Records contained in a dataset
.....

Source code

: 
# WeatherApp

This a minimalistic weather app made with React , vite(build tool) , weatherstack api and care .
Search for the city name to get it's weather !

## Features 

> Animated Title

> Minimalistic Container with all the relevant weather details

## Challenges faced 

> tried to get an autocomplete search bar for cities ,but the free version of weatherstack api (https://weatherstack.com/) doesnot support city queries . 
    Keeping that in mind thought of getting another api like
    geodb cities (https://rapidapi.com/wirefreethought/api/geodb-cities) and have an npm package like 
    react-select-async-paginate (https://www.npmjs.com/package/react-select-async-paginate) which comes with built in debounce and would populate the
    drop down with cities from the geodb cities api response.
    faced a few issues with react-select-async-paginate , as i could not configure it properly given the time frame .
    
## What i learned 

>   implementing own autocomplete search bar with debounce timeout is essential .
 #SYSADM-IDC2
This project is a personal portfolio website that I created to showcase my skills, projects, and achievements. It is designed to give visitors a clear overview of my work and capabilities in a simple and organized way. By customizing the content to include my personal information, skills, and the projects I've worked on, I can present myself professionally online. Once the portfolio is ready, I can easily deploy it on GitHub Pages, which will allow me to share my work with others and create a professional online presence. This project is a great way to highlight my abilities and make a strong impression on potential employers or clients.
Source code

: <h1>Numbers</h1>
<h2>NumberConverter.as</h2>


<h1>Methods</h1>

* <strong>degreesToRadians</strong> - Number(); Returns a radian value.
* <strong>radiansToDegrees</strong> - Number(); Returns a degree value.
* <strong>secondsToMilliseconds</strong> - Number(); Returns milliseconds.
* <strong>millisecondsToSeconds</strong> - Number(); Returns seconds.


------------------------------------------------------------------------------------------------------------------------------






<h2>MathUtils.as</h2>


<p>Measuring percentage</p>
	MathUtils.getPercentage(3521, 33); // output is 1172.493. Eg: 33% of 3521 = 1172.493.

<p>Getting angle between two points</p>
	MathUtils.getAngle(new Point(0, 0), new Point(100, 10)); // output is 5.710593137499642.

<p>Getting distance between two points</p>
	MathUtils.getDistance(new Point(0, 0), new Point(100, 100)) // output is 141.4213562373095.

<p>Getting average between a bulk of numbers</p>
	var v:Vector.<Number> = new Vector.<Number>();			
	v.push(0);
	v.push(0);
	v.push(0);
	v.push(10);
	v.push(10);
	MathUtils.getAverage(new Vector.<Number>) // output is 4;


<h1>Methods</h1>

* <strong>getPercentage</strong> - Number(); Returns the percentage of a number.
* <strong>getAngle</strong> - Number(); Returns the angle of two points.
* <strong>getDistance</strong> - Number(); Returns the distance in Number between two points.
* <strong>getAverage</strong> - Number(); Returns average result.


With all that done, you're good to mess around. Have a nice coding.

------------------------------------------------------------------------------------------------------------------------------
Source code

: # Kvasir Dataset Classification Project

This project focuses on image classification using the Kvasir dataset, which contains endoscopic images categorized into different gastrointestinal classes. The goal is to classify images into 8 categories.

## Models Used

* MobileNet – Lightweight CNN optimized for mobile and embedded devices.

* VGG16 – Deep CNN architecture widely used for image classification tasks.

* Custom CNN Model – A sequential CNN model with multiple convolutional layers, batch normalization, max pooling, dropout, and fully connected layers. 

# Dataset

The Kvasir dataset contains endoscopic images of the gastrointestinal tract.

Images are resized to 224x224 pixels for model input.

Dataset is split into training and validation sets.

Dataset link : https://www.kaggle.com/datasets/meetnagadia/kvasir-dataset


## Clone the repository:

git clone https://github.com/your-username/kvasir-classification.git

.....

• _Aim of the task_: Please output the exact lines of the records above, beginning with the first and stopping after the line that holds "relevant weather details", and nothing else.

• _Result_:
Source code

: 
# WeatherApp

This a minimalistic weather app made with React , vite(build tool) , weatherstack api and care .
Search for the city name to get it's weather !

## Features 

> Animated Title

> Minimalistic Container with all the relevant weather details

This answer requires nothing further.